Again Boko Haram Offers To Swap Detainees For Chibok Girls

    Boko Haram extremists are offering to free more than 200
    girls kidnapped from a boarding school in the town of Chibok in exchange for
    the release of militant leaders held by the government, a human rights activist
    has told The Associated Press.
    The activist said Boko Haram’s current offer is limited to
    the girls from the school in northeastern Nigeria whose mass abduction in April
    2014 ignited worldwide outrage and a campaign to “Bring Back Our
    Girls” that stretched to the White House.
    The new initiative reopens an offer made last year to the
    government of former President Goodluck Jonathan to release the 219 students in
    exchange for 16 Boko Haram detainees, the activist said.
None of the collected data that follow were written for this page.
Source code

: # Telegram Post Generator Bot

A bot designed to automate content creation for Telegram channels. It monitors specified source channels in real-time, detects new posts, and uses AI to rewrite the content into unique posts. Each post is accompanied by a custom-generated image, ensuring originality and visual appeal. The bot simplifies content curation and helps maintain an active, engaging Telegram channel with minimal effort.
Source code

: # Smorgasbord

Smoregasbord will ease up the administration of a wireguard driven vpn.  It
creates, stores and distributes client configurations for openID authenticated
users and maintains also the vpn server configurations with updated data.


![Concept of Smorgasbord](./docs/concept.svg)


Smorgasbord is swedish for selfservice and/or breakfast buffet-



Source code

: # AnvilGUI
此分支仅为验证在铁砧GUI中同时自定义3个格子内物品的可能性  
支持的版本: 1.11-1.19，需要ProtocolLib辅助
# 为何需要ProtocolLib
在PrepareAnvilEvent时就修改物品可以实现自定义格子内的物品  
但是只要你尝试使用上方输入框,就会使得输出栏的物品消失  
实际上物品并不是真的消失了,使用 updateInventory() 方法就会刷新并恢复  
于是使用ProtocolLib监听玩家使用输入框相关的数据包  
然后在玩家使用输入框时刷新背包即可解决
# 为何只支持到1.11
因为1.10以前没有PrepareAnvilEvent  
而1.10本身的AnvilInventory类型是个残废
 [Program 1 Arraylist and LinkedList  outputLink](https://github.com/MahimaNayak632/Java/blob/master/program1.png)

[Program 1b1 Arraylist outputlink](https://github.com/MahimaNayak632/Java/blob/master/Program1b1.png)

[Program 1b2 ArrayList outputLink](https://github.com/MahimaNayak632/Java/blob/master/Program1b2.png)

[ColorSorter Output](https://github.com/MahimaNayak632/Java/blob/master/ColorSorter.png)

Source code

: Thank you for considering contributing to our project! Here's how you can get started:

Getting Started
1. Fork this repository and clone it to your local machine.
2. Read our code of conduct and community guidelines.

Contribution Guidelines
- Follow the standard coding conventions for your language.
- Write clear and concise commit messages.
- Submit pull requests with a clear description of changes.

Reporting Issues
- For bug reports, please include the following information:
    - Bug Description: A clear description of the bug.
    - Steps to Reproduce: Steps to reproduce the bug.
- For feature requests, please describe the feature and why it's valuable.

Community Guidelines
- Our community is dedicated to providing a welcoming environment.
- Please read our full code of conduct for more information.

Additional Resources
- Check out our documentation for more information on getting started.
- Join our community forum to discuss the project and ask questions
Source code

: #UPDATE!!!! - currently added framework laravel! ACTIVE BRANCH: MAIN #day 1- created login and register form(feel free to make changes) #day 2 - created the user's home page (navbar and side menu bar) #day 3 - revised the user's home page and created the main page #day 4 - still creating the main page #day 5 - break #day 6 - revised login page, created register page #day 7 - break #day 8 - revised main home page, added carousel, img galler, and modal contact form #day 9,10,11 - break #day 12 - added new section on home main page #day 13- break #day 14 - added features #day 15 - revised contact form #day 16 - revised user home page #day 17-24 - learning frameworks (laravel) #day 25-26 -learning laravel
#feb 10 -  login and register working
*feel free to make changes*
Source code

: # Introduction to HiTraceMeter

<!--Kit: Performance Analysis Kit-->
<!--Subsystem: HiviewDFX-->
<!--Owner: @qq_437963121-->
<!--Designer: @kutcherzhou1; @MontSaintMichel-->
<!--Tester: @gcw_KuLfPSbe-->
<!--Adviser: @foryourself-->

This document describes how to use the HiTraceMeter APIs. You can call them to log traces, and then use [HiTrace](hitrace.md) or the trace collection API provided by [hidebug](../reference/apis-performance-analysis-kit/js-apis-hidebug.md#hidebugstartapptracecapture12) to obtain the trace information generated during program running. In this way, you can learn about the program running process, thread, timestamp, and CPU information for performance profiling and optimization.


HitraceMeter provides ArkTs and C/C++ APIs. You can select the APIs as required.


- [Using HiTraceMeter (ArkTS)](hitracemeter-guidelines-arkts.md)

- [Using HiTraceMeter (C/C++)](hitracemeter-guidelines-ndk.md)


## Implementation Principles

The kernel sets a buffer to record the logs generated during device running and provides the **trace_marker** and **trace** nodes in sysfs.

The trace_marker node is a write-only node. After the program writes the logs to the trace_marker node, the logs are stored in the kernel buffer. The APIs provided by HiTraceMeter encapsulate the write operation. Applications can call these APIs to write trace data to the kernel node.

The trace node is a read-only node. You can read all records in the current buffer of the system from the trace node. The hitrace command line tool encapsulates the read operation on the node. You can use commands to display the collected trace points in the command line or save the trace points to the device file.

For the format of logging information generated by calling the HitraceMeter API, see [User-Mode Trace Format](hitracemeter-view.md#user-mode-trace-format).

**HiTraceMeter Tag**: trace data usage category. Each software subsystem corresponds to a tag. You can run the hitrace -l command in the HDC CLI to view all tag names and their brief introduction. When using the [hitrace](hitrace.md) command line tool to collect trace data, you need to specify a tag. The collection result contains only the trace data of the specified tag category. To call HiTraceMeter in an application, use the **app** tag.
He spoke on condition
    of anonymity because he was not authorized to talk to reporters on this sensitive
    issue.

    Fred Eno, an apolitical Nigerian who has been negotiating
    with Boko Haram for more than a year, told the AP that “another window of
    opportunity opened” in the last few days, though he could not discuss
    details.
    He said the recent slew of Boko Haram bloodletting — some
    350 people killed in the past nine days — is consistent with past ratcheting up
    of violence as the militants seek a stronger negotiating position.
    Eno said the 5-week-old administration of President
    Muhammadu Buhari offers “a clean slate” to bring the militants back
    to negotiations that had become poisoned by the different security agencies and
    their advice to Jonathan.

    Presidential adviser Femi Adesina said on Saturday that
    Nigeria’s government “will not be averse” to talks with Boko Haram.